**Task item**. From the line that contains "띄웁니다. (Lv 1)" to the final line of the entries, return every line exactly and leave out all others.

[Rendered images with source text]
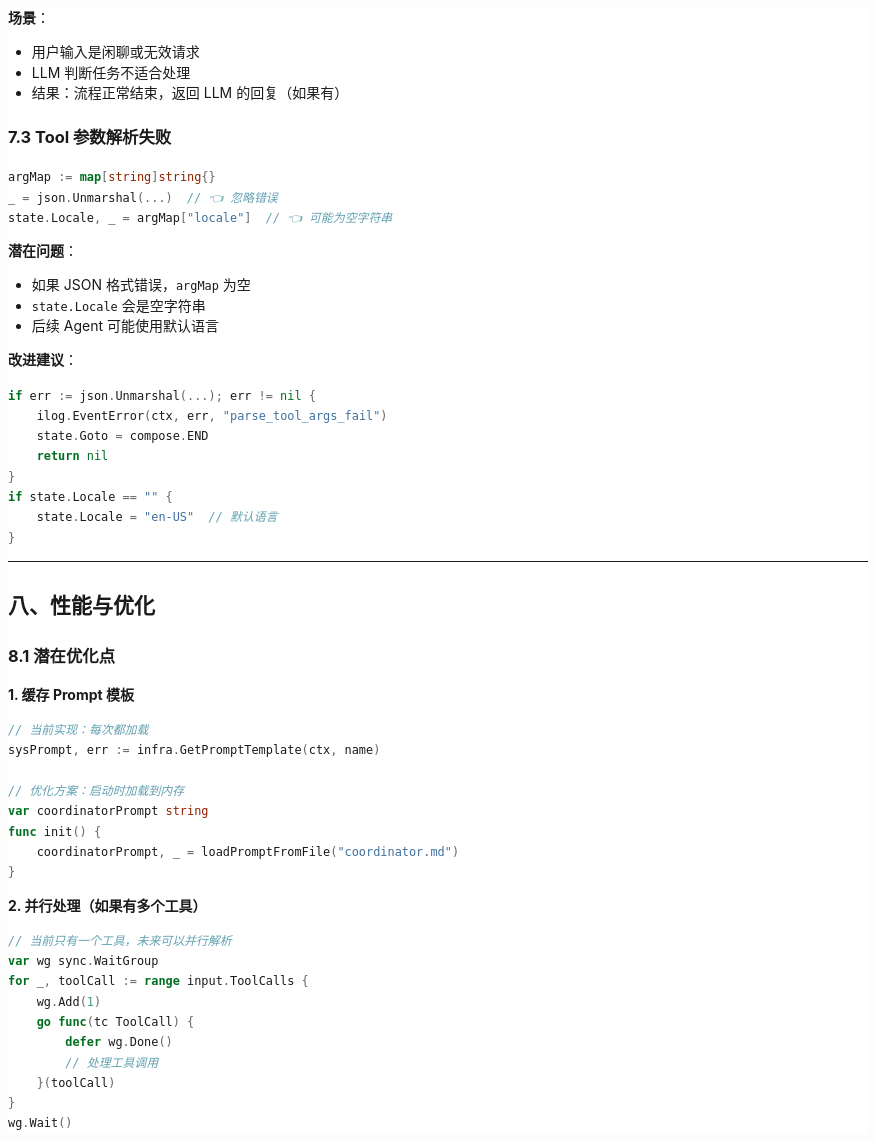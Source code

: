 **场景**：
- 用户输入是闲聊或无效请求
- LLM 判断任务不适合处理
- 结果：流程正常结束，返回 LLM 的回复（如果有）

### 7.3 Tool 参数解析失败

```go
argMap := map[string]string{}
_ = json.Unmarshal(...)  // 👈 忽略错误
state.Locale, _ = argMap["locale"]  // 👈 可能为空字符串
```

**潜在问题**：
- 如果 JSON 格式错误，`argMap` 为空
- `state.Locale` 会是空字符串
- 后续 Agent 可能使用默认语言

**改进建议**：
```go
if err := json.Unmarshal(...); err != nil {
    ilog.EventError(ctx, err, "parse_tool_args_fail")
    state.Goto = compose.END
    return nil
}
if state.Locale == "" {
    state.Locale = "en-US"  // 默认语言
}
```

---

## 八、性能与优化

### 8.1 潜在优化点

**1. 缓存 Prompt 模板**
```go
// 当前实现：每次都加载
sysPrompt, err := infra.GetPromptTemplate(ctx, name)

// 优化方案：启动时加载到内存
var coordinatorPrompt string
func init() {
    coordinatorPrompt, _ = loadPromptFromFile("coordinator.md")
}
```

**2. 并行处理（如果有多个工具）**
```go
// 当前只有一个工具，未来可以并行解析
var wg sync.WaitGroup
for _, toolCall := range input.ToolCalls {
    wg.Add(1)
    go func(tc ToolCall) {
        defer wg.Done()
        // 处理工具调用
    }(toolCall)
}
wg.Wait()
```
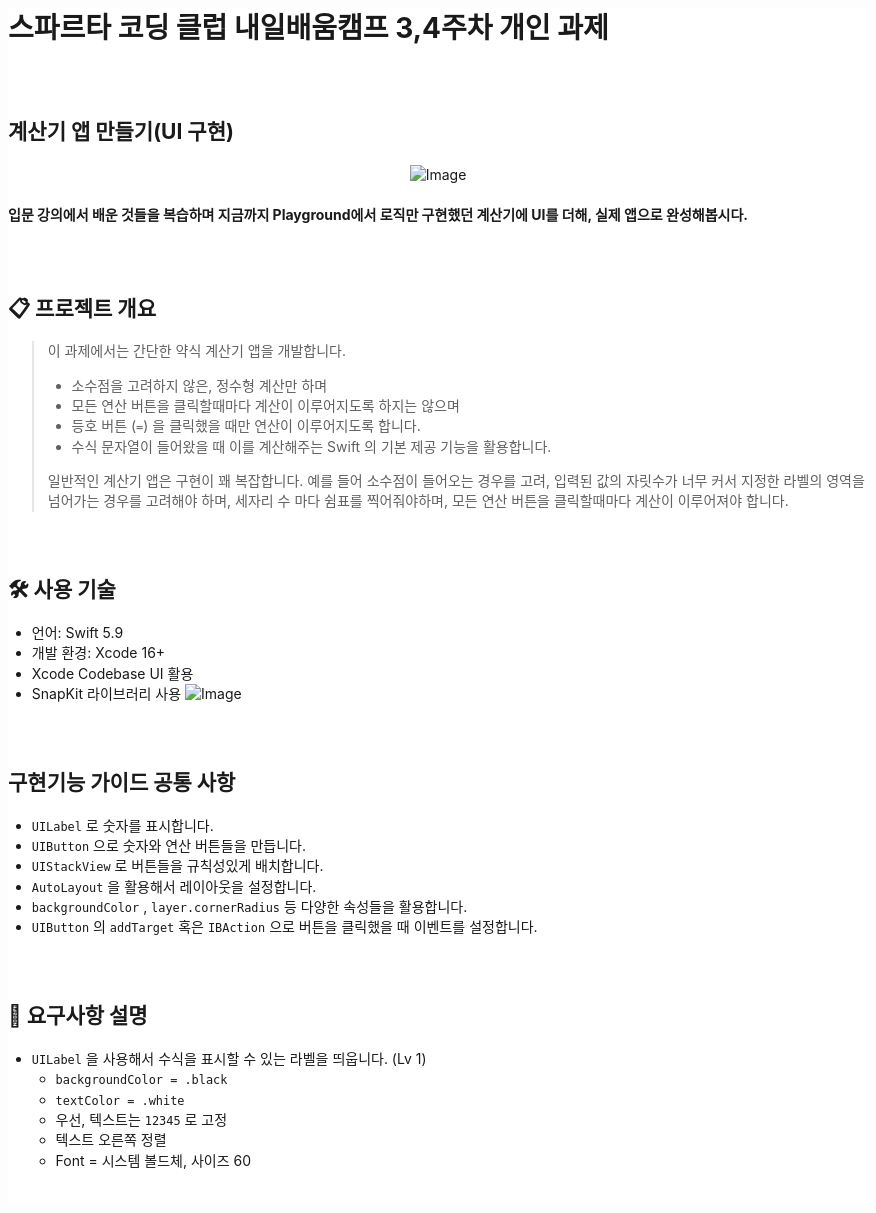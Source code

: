 # 스파르타 코딩 클럽 내일배움캠프 3,4주차 개인 과제
<br/>

## __계산기 앱 만들기(UI 구현)__

<p align="center">
<img width="1588" alt="Image" src="https://github.com/user-attachments/assets/e2791ce2-7677-4370-abe9-b85e21a8cdcc" />
</p>

#### 입문 강의에서 배운 것들을 복습하며 지금까지 Playground에서 로직만 구현했던 계산기에 UI를 더해, 실제 앱으로 완성해봅시다. 
<br/>

## 📋 프로젝트 개요
> 이 과제에서는 간단한 약식 계산기 앱을 개발합니다.
> 
> 
>    - 소수점을 고려하지 않은, 정수형 계산만 하며
>    - 모든 연산 버튼을 클릭할때마다 계산이 이루어지도록 하지는 않으며
>    - 등호 버튼 (`=`) 을 클릭했을 때만 연산이 이루어지도록 합니다.
>    - 수식 문자열이 들어왔을 때 이를 계산해주는 Swift 의 기본 제공 기능을 활용합니다.
>
> 일반적인 계산기 앱은 구현이 꽤 복잡합니다. 예를 들어 소수점이 들어오는 경우를 고려, 입력된 값의 자릿수가 너무 커서 지정한 라벨의 영역을 넘어가는 경우를 고려해야 하며, 세자리 수 마다 쉼표를 찍어줘야하며, 모든 연산 버튼을 클릭할때마다 계산이 이루어져야 합니다. 
><br/>
<br/>

## 🛠️ 사용 기술
- 언어: Swift 5.9
- 개발 환경: Xcode 16+
- Xcode Codebase UI 활용
- SnapKit 라이브러리 사용
  <img width="879" alt="Image" src="https://github.com/user-attachments/assets/eaa2d47a-e47b-4dc0-89db-e6f69c792c69" />
<br/>

## 구현기능 가이드 공통 사항
- `UILabel` 로 숫자를 표시합니다.
- `UIButton` 으로 숫자와 연산 버튼들을 만듭니다.
- `UIStackView` 로 버튼들을 규칙성있게 배치합니다.
- `AutoLayout` 을 활용해서 레이아웃을 설정합니다.
- `backgroundColor` , `layer.cornerRadius` 등 다양한 속성들을 활용합니다.
- `UIButton` 의 `addTarget` 혹은 `IBAction` 으로 버튼을 클릭했을 때 이벤트를 설정합니다.
<br/>

## 📝 요구사항 설명
- `UILabel` 을 사용해서 수식을 표시할 수 있는 라벨을 띄웁니다. (Lv 1)
  - `backgroundColor = .black`
  - `textColor = .white`
  - 우선, 텍스트는 `12345` 로 고정
  - 텍스트 오른쪽 정렬
  - Font = 시스템 볼드체, 사이즈 60
<br/>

**Result of this task**.
- `UILabel` 을 사용해서 수식을 표시할 수 있는 라벨을 띄웁니다. (Lv 1)
  - `backgroundColor = .black`
  - `textColor = .white`
  - 우선, 텍스트는 `12345` 로 고정
  - 텍스트 오른쪽 정렬
  - Font = 시스템 볼드체, 사이즈 60
<br/>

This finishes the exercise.